For the records below, give the count of lines holding the word "ستون" and nothing more.

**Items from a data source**
*** Block opens ***
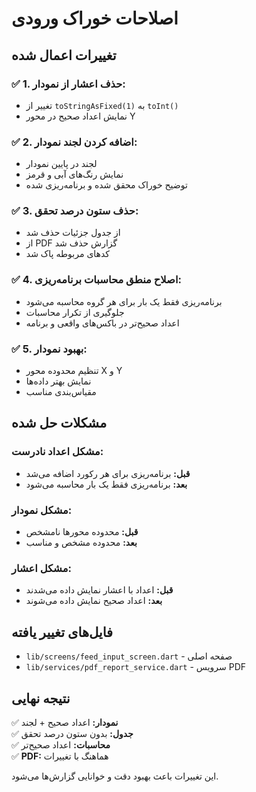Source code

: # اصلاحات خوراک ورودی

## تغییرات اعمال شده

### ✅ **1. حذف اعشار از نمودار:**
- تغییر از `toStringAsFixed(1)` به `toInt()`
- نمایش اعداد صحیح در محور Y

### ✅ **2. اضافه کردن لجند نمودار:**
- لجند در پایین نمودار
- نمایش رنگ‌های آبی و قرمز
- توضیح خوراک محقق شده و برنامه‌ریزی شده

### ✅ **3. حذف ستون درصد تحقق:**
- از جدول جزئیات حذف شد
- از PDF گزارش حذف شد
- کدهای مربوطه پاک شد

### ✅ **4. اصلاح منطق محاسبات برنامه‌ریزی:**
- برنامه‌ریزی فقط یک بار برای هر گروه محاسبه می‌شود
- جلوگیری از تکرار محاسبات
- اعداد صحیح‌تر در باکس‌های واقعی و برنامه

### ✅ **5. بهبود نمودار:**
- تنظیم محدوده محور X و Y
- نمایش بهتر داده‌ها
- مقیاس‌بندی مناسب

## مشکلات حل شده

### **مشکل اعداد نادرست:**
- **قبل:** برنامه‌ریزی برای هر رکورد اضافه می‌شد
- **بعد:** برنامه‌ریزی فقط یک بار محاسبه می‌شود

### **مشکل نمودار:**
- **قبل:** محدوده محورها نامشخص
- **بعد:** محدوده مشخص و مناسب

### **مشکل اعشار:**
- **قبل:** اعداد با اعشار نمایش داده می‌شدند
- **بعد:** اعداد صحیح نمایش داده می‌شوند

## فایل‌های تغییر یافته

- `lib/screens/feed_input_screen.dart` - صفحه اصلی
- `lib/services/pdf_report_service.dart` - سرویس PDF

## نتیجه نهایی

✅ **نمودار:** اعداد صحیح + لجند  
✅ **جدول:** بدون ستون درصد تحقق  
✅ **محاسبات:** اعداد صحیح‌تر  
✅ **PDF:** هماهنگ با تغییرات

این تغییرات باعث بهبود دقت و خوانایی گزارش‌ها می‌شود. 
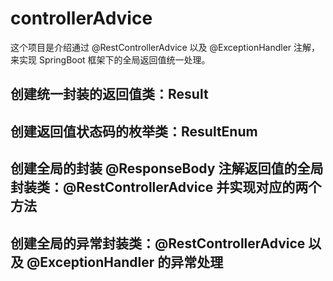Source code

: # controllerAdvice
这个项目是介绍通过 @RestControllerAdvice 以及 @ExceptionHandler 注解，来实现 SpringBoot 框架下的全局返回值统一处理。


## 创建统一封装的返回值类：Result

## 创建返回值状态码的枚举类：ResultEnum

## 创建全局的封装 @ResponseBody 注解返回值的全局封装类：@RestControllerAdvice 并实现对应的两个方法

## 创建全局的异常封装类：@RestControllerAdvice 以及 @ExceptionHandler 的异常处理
*** Block closes ***
**Exercise result**
2